___ EXTRACTED ENTRIES ___
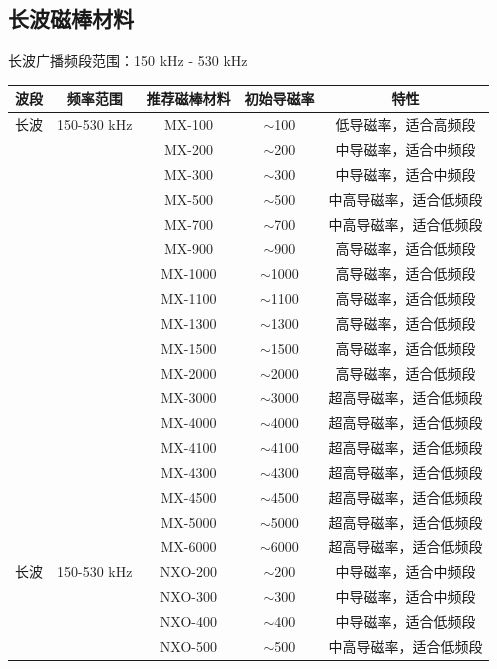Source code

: \subsection{长波磁棒材料}
\label{sec:lw_magnetic_materials}

长波广播频段范围：150 kHz - 530 kHz

\begin{center}
\begin{tabular}{|c|c|c|c|c|}
\hline
\textbf{波段} & \textbf{频率范围} & \textbf{推荐磁棒材料} & \textbf{初始导磁率} & \textbf{特性} \\
\hline
长波 & 150-530 kHz & MX-100 & $\sim$100 & 低导磁率，适合高频段 \\
 & & MX-200 & $\sim$200 & 中导磁率，适合中频段 \\
 & & MX-300 & $\sim$300 & 中导磁率，适合中频段 \\
 & & MX-500 & $\sim$500 & 中高导磁率，适合低频段 \\
 & & MX-700 & $\sim$700 & 中高导磁率，适合低频段 \\
 & & MX-900 & $\sim$900 & 高导磁率，适合低频段 \\
 & & MX-1000 & $\sim$1000 & 高导磁率，适合低频段 \\
 & & MX-1100 & $\sim$1100 & 高导磁率，适合低频段 \\
 & & MX-1300 & $\sim$1300 & 高导磁率，适合低频段 \\
 & & MX-1500 & $\sim$1500 & 高导磁率，适合低频段 \\
 & & MX-2000 & $\sim$2000 & 高导磁率，适合低频段 \\
 & & MX-3000 & $\sim$3000 & 超高导磁率，适合低频段 \\
 & & MX-4000 & $\sim$4000 & 超高导磁率，适合低频段 \\
 & & MX-4100 & $\sim$4100 & 超高导磁率，适合低频段 \\
 & & MX-4300 & $\sim$4300 & 超高导磁率，适合低频段 \\
 & & MX-4500 & $\sim$4500 & 超高导磁率，适合低频段 \\
 & & MX-5000 & $\sim$5000 & 超高导磁率，适合低频段 \\
 & & MX-6000 & $\sim$6000 & 超高导磁率，适合低频段 \\
\hline
长波 & 150-530 kHz & NXO-200 & $\sim$200 & 中导磁率，适合中频段 \\
 & & NXO-300 & $\sim$300 & 中导磁率，适合中频段 \\
 & & NXO-400 & $\sim$400 & 中导磁率，适合低频段 \\
 & & NXO-500 & $\sim$500 & 中高导磁率，适合低频段 \\

\end{tabular}
\end{center}
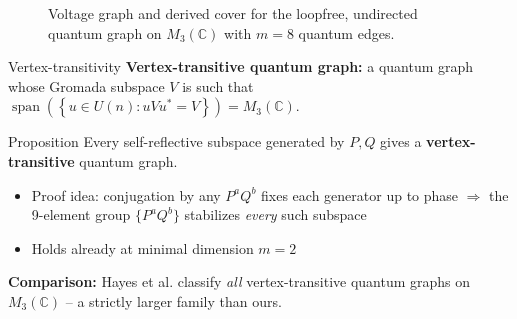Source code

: \documentclass[aspectratio=169]{beamer}
\begin{document}
\begin{frame}
\begin{figure}[H]
\begin{minipage}[c]{0.515\textwidth}
        \end{minipage}
        \caption{Voltage graph and derived cover for the loopfree,
            undirected quantum graph on \( M_3 (\mathbb{C}) \) with \( m=8 \)
        quantum edges.}
        \label{fig:voltage-graph-m8-edges}
    \end{figure}
\end{frame}

\begin{frame}{Vertex-transitivity}
    \textbf{Vertex-transitive quantum graph:} a quantum graph whose Gromada
    subspace \( V \) is such that \( \operatorname{span}(\left\{ u
    \in U(n) : uVu^* = V \right\}) = M_3 (\mathbb{C})\).
    \begin{block}{Proposition}
        Every self-reflective subspace generated by $P, Q$ gives a
        \textbf{vertex-transitive} quantum graph.
    \end{block}
    \begin{itemize}
        \item Proof idea: conjugation by any $P^aQ^b$ fixes each generator
            up to phase $\Rightarrow$ the 9-element group
            $\{P^aQ^b\}$ stabilizes \emph{every} such subspace
        \item Holds already at minimal dimension $m=2$
    \end{itemize}
    \vspace{0.5em}
    \textbf{Comparison:} Hayes et al. classify \emph{all}
    vertex-transitive quantum graphs on $M_3 (\mathbb{C})$ -- a
    strictly larger family
    than ours.
\end{frame}
\end{document}
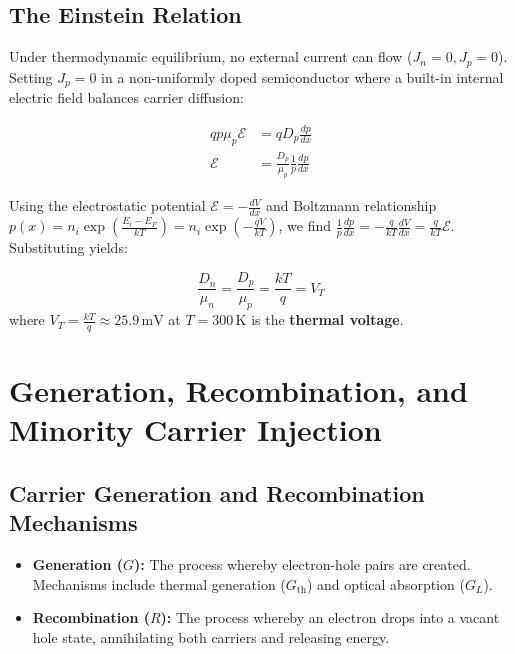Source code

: \documentclass[12pt,a4paper]{article}
\begin{document}
\subsection{The Einstein Relation}
Under thermodynamic equilibrium, no external current can flow ($J_n = 0, J_p = 0$). Setting $J_p = 0$ in a non-uniformly doped semiconductor where a built-in internal electric field balances carrier diffusion:

\begin{align*}
  q p \mu_p \mathcal{E} &= q D_p \frac{dp}{dx} \\
  \mathcal{E} &= \frac{D_p}{\mu_p} \frac{1}{p} \frac{dp}{dx}
\end{align*}

Using the electrostatic potential $\mathcal{E} = -\frac{dV}{dx}$ and Boltzmann relationship $p(x) = n_i \exp\left(\frac{E_i - E_F}{kT}\right) = n_i \exp\left(-\frac{qV}{kT}\right)$, we find $\frac{1}{p}\frac{dp}{dx} = -\frac{q}{kT}\frac{dV}{dx} = \frac{q}{kT}\mathcal{E}$. Substituting yields:

\begin{tcolorbox}[formulabox, title={\textbf{Einstein Relation}}]
\begin{equation}
  \frac{D_n}{\mu_n} = \frac{D_p}{\mu_p} = \frac{k T}{q} = V_T
\end{equation}
where $V_T = \frac{kT}{q} \approx 25.9\,\text{mV}$ at $T = 300\,\text{K}$ is the \textbf{thermal voltage}.
\end{tcolorbox}

\section{Generation, Recombination, and Minority Carrier Injection}

\subsection{Carrier Generation and Recombination Mechanisms}
\begin{itemize}[leftmargin=*, itemsep=3pt]
  \item \textbf{Generation ($G$):} The process whereby electron-hole pairs are created. Mechanisms include thermal generation ($G_{\text{th}}$) and optical absorption ($G_L$).
  \item \textbf{Recombination ($R$):} The process whereby an electron drops into a vacant hole state, annihilating both carriers and releasing energy.
\end{itemize}
\end{document}
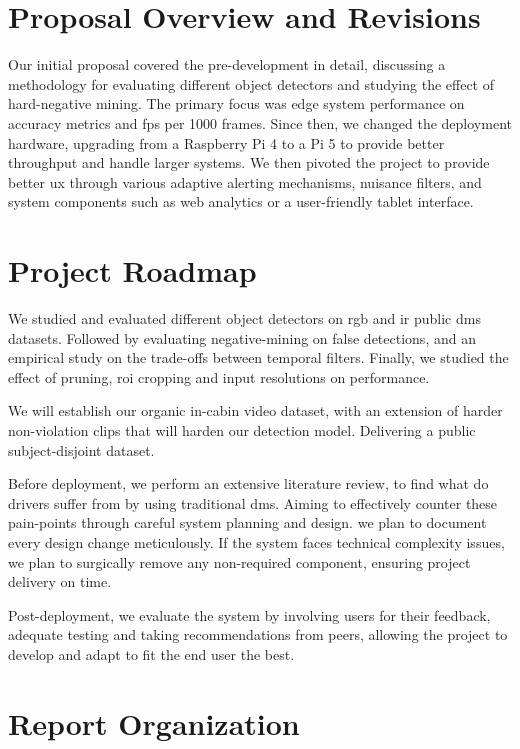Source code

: \section{Proposal Overview and Revisions}

Our initial proposal covered the pre-development in detail, discussing a methodology for evaluating different object detectors and studying the effect of hard-negative mining. The primary focus was edge system performance on accuracy metrics and \glspl{fp} per 1000 frames. Since then, we changed the deployment hardware, upgrading from a Raspberry Pi 4 to a Pi 5 to provide better throughput and handle larger systems. We then pivoted the project to provide better \gls{ux} through various adaptive alerting mechanisms, nuisance filters, and system components such as web analytics or a user-friendly tablet interface.

\section{Project Roadmap}

We studied and evaluated different object detectors on \gls{rgb} and \gls{ir} public \gls{dms} datasets. Followed by evaluating negative-mining on false detections, and an empirical study on the trade-offs between temporal filters. Finally, we studied the effect of pruning, \gls{roi} cropping and input resolutions on performance. 

We will establish our organic in-cabin video dataset, with an extension of harder non-violation clips that will harden our detection model. Delivering a public subject-disjoint dataset. 

Before deployment, we perform an extensive literature review, to find what do drivers suffer from by using traditional \gls{dms}. Aiming to effectively counter these pain-points through careful system planning and design. we plan to document every design change meticulously. If the system faces technical complexity issues, we plan to surgically remove any non-required component, ensuring project delivery on time.

Post-deployment, we evaluate the system by involving users for their feedback, adequate testing and taking recommendations from peers, allowing the project to develop and adapt to fit the end user the best.

\section{Report Organization}


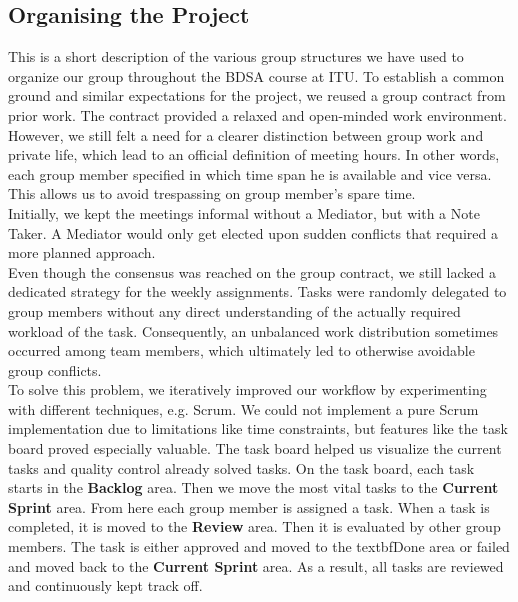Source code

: \subsection{Organising the Project}
This is a short description of the various group structures we have used to organize our group throughout the BDSA course at ITU. To establish a common ground and similar expectations for the project, we reused a group contract from prior work. The contract provided a relaxed and open-minded work environment. However, we still felt a need for a clearer distinction between group work and private life, which lead to an official definition of meeting hours. In other words, each group member specified in which time span he is available and vice versa. This allows us to avoid trespassing on group member's spare time. \\  
Initially, we kept the meetings informal without a Mediator,  but with a Note Taker. A Mediator would only get elected upon sudden conflicts that required a more planned approach. 
\\ Even though the consensus was reached on the group contract, we still lacked a dedicated strategy for the weekly assignments. Tasks were randomly delegated to group members without any direct understanding of the actually required workload of the task. Consequently, an unbalanced work distribution sometimes occurred among team members, which ultimately led to otherwise avoidable group conflicts. 
\\
To solve this problem, we iteratively improved our workflow by experimenting with  different techniques, e.g. Scrum. We could not implement a pure Scrum implementation due to limitations like time constraints, but features like the task board proved especially valuable. The task board helped us visualize the current tasks and quality control already solved tasks. On the task board, each task starts in the \textbf{Backlog} area. Then we move the most vital tasks to the \textbf{Current Sprint} area. From here each group member is assigned a task. When a task is completed, it is moved to the \textbf{Review} area. Then it is evaluated by other group members. The task is either approved and moved to the textbf{Done} area or failed and moved back to the \textbf{Current Sprint} area. As a result, all tasks are reviewed and continuously kept track off. 


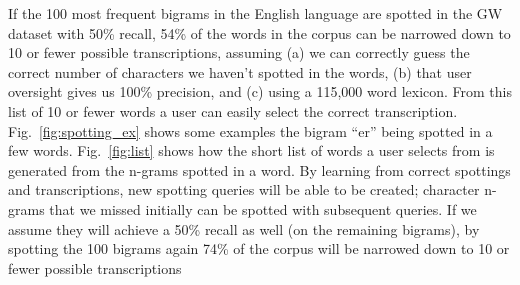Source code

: \documentclass[conference]{IEEEtran}
\begin{document}
If the 100 most frequent bigrams in the English language are spotted in the GW dataset with 50\% recall, 54\% of the words in the corpus can be narrowed down to 10 or fewer possible transcriptions, assuming (a) we can correctly guess the correct number of characters we haven't spotted in the words, (b) that user oversight gives us 100\% precision, and (c) using a 115,000 word lexicon. From this list of 10 or fewer words a user can easily select the correct transcription. Fig.~\ref{fig:spotting_ex} shows some examples the bigram ``er'' being spotted in a few words. Fig.~\ref{fig:list} shows how the short list of words a user selects from is generated from the n-grams spotted in a word. By learning from correct spottings and transcriptions, new spotting queries will be able to be created; character n-grams that we missed initially can be spotted with subsequent queries. If we assume they will achieve a 50\% recall as well (on the remaining bigrams), by spotting the 100 bigrams again 74\% of the corpus will be narrowed down to 10 or fewer possible transcriptions
\end{document}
___
▶ **YOUR GOAL**:
Once you have found every line in the listing that holds the string "mining", copy each of them.

▶ **SOLUTION FOR THIS PROBLEM**:
Our initial proposal covered the pre-development in detail, discussing a methodology for evaluating different object detectors and studying the effect of hard-negative mining. The primary focus was edge system performance on accuracy metrics and \glspl{fp} per 1000 frames. Since then, we changed the deployment hardware, upgrading from a Raspberry Pi 4 to a Pi 5 to provide better throughput and handle larger systems. We then pivoted the project to provide better \gls{ux} through various adaptive alerting mechanisms, nuisance filters, and system components such as web analytics or a user-friendly tablet interface.
We studied and evaluated different object detectors on \gls{rgb} and \gls{ir} public \gls{dms} datasets. Followed by evaluating negative-mining on false detections, and an empirical study on the trade-offs between temporal filters. Finally, we studied the effect of pruning, \gls{roi} cropping and input resolutions on performance. 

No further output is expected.